- [Records shown]:
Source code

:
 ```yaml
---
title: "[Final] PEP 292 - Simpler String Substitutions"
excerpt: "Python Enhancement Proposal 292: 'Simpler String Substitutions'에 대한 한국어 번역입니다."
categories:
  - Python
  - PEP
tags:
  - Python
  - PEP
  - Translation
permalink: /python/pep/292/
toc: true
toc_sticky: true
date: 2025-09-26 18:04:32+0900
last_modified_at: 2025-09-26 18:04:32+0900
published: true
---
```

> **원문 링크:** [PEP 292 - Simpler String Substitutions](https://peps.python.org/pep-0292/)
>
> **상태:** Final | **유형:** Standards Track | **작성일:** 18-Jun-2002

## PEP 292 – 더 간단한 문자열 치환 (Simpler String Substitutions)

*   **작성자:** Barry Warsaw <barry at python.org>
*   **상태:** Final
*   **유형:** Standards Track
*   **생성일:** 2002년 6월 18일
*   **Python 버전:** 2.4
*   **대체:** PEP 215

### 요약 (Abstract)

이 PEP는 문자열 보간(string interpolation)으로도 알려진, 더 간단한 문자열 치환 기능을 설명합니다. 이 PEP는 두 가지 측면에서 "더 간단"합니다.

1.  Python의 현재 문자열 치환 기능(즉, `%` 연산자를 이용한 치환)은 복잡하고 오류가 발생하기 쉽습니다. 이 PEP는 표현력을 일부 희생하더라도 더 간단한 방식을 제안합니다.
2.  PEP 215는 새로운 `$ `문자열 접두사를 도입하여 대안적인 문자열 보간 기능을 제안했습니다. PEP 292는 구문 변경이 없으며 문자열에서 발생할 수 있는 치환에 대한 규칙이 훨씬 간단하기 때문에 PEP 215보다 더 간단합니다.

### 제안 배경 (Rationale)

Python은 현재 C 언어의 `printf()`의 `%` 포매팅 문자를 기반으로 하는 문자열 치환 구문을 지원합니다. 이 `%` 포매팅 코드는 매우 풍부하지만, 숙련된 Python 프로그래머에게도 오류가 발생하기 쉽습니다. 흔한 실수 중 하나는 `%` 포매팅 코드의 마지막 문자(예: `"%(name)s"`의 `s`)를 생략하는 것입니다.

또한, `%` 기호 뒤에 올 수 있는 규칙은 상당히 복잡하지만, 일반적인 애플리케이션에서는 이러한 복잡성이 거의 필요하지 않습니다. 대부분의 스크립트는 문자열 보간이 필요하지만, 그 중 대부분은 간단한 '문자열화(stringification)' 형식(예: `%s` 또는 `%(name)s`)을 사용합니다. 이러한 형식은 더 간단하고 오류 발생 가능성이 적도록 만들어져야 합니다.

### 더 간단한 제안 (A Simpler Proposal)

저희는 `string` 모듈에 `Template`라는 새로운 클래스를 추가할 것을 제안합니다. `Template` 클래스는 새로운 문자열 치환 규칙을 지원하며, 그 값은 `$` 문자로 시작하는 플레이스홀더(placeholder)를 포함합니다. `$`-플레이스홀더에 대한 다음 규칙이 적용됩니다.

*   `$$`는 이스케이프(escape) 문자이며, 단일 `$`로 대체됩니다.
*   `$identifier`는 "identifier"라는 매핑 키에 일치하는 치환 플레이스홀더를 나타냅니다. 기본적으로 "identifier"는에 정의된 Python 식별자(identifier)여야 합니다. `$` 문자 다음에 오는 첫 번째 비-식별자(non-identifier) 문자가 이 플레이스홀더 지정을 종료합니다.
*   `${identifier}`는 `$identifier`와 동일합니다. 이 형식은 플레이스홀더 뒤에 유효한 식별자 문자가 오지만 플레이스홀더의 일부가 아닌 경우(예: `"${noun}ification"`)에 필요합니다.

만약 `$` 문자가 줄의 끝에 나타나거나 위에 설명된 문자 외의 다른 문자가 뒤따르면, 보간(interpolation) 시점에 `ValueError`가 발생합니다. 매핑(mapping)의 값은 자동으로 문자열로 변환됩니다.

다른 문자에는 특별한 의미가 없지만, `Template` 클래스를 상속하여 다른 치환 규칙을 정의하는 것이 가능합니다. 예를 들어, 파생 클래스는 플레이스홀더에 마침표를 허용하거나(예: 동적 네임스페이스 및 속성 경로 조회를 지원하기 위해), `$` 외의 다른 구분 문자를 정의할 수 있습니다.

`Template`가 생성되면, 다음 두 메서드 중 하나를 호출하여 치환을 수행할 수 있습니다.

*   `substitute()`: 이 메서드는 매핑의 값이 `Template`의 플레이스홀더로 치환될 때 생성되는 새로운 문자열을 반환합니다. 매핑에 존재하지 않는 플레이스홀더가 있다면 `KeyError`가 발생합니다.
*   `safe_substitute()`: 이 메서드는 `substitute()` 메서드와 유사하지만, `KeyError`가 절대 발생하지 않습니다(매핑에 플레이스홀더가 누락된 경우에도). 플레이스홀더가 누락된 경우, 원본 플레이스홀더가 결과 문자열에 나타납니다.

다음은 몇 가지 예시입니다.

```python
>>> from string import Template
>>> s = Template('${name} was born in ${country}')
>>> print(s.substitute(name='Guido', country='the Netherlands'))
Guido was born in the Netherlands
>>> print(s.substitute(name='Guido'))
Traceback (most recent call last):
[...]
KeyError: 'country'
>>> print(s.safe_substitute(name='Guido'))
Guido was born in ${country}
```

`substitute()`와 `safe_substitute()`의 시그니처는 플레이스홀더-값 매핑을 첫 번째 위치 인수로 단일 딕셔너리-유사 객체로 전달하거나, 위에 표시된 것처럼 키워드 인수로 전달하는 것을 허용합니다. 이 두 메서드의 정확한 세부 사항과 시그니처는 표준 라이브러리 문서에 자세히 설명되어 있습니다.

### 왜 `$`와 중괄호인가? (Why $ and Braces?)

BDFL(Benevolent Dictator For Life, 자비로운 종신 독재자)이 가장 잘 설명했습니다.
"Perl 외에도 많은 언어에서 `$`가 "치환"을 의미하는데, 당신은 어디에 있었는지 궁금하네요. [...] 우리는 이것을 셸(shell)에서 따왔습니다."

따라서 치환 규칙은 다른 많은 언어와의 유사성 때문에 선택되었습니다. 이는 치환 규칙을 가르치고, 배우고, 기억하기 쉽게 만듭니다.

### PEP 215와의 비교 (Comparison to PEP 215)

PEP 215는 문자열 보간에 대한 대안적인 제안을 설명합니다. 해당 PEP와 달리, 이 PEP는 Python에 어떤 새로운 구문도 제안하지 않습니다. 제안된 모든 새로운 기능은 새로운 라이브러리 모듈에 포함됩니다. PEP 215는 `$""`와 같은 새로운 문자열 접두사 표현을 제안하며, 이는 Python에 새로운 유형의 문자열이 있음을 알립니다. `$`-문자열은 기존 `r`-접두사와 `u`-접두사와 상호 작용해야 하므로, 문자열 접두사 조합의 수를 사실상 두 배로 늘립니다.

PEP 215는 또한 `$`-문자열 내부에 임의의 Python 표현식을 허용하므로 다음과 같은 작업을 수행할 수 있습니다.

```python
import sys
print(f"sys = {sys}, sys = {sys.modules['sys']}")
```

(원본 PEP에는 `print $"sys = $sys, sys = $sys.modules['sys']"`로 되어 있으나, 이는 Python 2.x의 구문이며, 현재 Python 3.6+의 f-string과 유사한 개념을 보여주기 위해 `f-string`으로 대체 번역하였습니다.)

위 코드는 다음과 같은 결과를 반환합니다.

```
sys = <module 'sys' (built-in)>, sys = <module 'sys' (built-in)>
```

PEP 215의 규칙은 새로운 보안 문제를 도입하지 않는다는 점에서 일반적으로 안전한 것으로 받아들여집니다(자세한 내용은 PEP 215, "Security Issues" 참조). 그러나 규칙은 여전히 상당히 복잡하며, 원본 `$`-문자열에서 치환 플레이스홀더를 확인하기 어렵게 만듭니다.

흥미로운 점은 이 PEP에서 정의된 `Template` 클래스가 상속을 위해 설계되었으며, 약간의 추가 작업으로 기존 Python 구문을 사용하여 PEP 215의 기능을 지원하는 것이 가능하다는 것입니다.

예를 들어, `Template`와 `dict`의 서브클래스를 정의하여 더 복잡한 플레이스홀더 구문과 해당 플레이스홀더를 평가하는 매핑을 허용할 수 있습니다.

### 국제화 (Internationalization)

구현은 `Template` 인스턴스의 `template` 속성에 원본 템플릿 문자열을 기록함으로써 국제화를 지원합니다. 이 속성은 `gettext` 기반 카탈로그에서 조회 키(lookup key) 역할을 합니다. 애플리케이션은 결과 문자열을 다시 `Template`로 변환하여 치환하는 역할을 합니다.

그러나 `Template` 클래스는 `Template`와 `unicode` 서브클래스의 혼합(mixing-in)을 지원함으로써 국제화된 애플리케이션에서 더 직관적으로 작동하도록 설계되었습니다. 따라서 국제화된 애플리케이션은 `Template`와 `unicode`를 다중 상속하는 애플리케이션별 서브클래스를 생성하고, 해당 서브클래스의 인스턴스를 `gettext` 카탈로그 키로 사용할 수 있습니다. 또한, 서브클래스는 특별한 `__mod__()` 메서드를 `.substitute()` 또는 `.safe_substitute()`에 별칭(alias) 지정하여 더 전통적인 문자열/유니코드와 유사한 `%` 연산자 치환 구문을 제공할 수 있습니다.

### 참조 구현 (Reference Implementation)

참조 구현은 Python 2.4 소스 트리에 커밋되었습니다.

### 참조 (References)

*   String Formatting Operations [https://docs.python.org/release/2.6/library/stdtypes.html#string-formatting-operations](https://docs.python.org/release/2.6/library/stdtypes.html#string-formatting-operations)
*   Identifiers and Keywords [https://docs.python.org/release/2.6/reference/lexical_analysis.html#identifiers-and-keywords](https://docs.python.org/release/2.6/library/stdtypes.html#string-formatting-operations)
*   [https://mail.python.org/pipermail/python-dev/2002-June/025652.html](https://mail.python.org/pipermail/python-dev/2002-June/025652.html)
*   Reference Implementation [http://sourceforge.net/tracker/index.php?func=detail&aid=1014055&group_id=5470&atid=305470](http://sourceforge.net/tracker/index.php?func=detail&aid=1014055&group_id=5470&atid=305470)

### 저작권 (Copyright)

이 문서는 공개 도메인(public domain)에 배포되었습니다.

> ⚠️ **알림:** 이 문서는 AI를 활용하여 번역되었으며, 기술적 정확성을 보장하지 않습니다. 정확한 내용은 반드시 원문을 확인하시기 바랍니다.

- [What this task involves]:
Out of the material above, output word for word the line with "## PEP 292 –", the line with "동일합니다. 이 형식은", and all lines between them, with nothing else.

- [Task response]:
## PEP 292 – 더 간단한 문자열 치환 (Simpler String Substitutions)

*   **작성자:** Barry Warsaw <barry at python.org>
*   **상태:** Final
*   **유형:** Standards Track
*   **생성일:** 2002년 6월 18일
*   **Python 버전:** 2.4
*   **대체:** PEP 215

### 요약 (Abstract)

이 PEP는 문자열 보간(string interpolation)으로도 알려진, 더 간단한 문자열 치환 기능을 설명합니다. 이 PEP는 두 가지 측면에서 "더 간단"합니다.

1.  Python의 현재 문자열 치환 기능(즉, `%` 연산자를 이용한 치환)은 복잡하고 오류가 발생하기 쉽습니다. 이 PEP는 표현력을 일부 희생하더라도 더 간단한 방식을 제안합니다.
2.  PEP 215는 새로운 `$ `문자열 접두사를 도입하여 대안적인 문자열 보간 기능을 제안했습니다. PEP 292는 구문 변경이 없으며 문자열에서 발생할 수 있는 치환에 대한 규칙이 훨씬 간단하기 때문에 PEP 215보다 더 간단합니다.

### 제안 배경 (Rationale)

Python은 현재 C 언어의 `printf()`의 `%` 포매팅 문자를 기반으로 하는 문자열 치환 구문을 지원합니다. 이 `%` 포매팅 코드는 매우 풍부하지만, 숙련된 Python 프로그래머에게도 오류가 발생하기 쉽습니다. 흔한 실수 중 하나는 `%` 포매팅 코드의 마지막 문자(예: `"%(name)s"`의 `s`)를 생략하는 것입니다.

또한, `%` 기호 뒤에 올 수 있는 규칙은 상당히 복잡하지만, 일반적인 애플리케이션에서는 이러한 복잡성이 거의 필요하지 않습니다. 대부분의 스크립트는 문자열 보간이 필요하지만, 그 중 대부분은 간단한 '문자열화(stringification)' 형식(예: `%s` 또는 `%(name)s`)을 사용합니다. 이러한 형식은 더 간단하고 오류 발생 가능성이 적도록 만들어져야 합니다.

### 더 간단한 제안 (A Simpler Proposal)

저희는 `string` 모듈에 `Template`라는 새로운 클래스를 추가할 것을 제안합니다. `Template` 클래스는 새로운 문자열 치환 규칙을 지원하며, 그 값은 `$` 문자로 시작하는 플레이스홀더(placeholder)를 포함합니다. `$`-플레이스홀더에 대한 다음 규칙이 적용됩니다.

*   `$$`는 이스케이프(escape) 문자이며, 단일 `$`로 대체됩니다.
*   `$identifier`는 "identifier"라는 매핑 키에 일치하는 치환 플레이스홀더를 나타냅니다. 기본적으로 "identifier"는에 정의된 Python 식별자(identifier)여야 합니다. `$` 문자 다음에 오는 첫 번째 비-식별자(non-identifier) 문자가 이 플레이스홀더 지정을 종료합니다.
*   `${identifier}`는 `$identifier`와 동일합니다. 이 형식은 플레이스홀더 뒤에 유효한 식별자 문자가 오지만 플레이스홀더의 일부가 아닌 경우(예: `"${noun}ification"`)에 필요합니다.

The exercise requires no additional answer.